--- Data extracts Enclosed Below ---

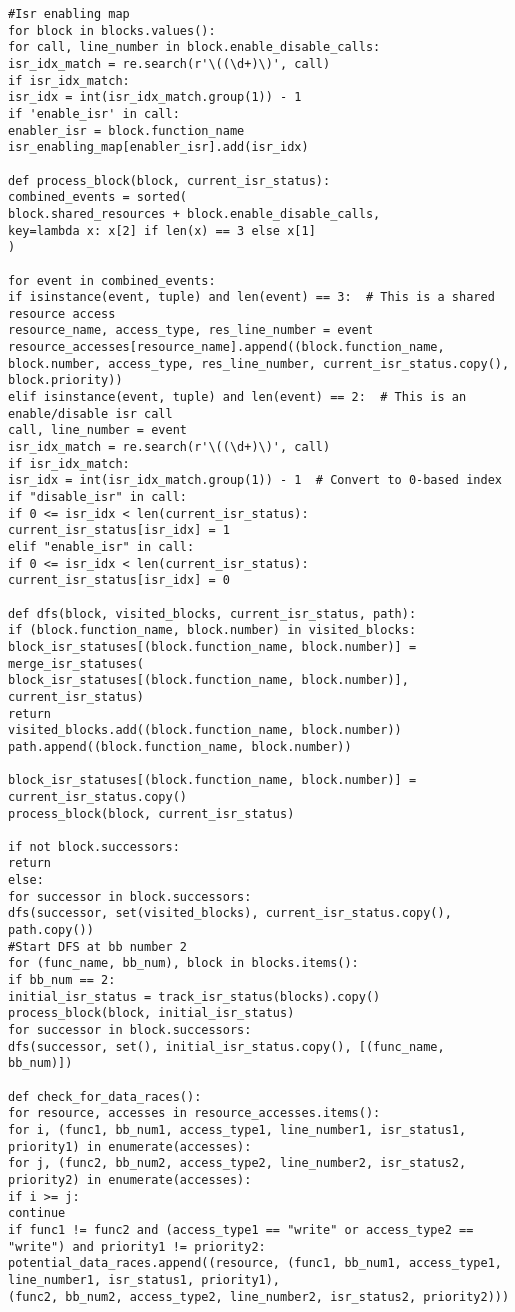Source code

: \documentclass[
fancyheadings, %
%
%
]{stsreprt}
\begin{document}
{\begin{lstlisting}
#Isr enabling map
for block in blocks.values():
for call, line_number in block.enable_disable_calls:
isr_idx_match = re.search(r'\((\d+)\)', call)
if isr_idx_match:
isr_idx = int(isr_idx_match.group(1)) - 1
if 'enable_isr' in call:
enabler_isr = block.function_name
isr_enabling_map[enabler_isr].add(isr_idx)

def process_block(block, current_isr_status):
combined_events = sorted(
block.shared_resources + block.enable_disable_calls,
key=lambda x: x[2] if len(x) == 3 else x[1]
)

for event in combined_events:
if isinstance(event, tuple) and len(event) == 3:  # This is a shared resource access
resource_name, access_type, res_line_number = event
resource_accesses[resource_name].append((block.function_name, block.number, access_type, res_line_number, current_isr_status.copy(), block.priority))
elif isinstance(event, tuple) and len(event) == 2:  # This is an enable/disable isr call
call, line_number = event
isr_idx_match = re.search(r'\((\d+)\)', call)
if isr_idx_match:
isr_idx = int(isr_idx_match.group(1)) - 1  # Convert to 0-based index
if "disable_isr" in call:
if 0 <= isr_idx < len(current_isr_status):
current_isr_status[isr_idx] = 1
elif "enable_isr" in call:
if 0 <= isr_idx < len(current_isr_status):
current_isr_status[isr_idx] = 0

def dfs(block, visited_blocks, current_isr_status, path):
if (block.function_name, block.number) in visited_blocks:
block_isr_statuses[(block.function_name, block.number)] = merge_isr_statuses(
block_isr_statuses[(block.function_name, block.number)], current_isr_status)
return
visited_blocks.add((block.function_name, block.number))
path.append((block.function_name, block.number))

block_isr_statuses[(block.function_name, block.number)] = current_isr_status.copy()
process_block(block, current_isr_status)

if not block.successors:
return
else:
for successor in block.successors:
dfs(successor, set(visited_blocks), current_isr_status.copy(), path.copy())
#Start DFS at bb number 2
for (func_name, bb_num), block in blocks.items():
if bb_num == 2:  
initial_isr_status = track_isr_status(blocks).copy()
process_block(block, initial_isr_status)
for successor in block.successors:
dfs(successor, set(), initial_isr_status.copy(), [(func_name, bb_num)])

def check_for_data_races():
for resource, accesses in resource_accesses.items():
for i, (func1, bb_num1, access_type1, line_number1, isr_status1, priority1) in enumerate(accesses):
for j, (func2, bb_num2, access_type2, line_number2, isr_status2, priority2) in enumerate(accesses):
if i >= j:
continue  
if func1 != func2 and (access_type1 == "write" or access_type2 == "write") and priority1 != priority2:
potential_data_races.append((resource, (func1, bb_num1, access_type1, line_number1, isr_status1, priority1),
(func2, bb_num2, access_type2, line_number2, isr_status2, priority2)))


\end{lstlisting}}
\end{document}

--- End of Enclosed Data extracts ---
--- Data extracts Enclosed Below ---

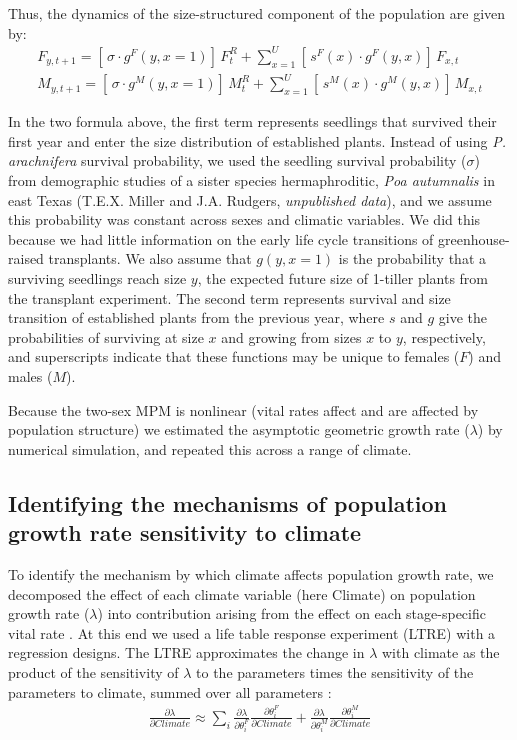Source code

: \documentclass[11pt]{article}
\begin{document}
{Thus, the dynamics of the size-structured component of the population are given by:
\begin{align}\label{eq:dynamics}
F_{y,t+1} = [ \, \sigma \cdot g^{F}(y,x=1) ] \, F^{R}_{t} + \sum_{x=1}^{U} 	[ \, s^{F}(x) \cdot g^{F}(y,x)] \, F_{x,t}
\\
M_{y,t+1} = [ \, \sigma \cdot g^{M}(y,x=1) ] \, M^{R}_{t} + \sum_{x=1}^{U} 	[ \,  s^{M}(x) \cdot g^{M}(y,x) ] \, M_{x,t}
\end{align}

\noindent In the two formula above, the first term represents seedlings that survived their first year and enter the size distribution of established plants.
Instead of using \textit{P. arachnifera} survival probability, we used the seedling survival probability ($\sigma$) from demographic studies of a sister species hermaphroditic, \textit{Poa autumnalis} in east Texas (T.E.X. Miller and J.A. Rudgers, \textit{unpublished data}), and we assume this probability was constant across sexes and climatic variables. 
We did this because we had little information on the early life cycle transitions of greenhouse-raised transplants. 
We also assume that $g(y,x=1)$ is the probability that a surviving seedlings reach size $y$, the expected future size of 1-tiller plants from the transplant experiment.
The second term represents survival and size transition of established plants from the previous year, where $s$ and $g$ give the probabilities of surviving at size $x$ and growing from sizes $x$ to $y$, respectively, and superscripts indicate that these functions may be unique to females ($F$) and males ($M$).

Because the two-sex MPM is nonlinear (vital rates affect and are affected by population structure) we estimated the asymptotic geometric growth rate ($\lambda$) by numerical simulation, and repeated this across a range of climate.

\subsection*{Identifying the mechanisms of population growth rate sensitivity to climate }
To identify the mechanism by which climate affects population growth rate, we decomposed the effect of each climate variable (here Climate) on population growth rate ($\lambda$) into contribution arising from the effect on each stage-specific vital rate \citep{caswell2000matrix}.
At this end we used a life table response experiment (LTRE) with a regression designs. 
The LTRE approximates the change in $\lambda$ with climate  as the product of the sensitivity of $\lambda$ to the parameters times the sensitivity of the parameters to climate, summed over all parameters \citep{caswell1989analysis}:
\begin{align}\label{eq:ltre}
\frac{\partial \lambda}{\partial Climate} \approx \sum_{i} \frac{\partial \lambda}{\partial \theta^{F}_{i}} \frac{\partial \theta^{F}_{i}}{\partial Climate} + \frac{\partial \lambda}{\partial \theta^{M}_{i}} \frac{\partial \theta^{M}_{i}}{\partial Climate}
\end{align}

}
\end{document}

--- End of Enclosed Data extracts ---

◆ **Brief**
Would you print, exactly as written, every line above from the one holding "initial_isr_status.copy(), [(func_name, bb_num)])" through the one holding "if func1 != func2", with both included and no other lines?

◆ **Result of this task**
dfs(successor, set(), initial_isr_status.copy(), [(func_name, bb_num)])

def check_for_data_races():
for resource, accesses in resource_accesses.items():
for i, (func1, bb_num1, access_type1, line_number1, isr_status1, priority1) in enumerate(accesses):
for j, (func2, bb_num2, access_type2, line_number2, isr_status2, priority2) in enumerate(accesses):
if i >= j:
continue  
if func1 != func2 and (access_type1 == "write" or access_type2 == "write") and priority1 != priority2:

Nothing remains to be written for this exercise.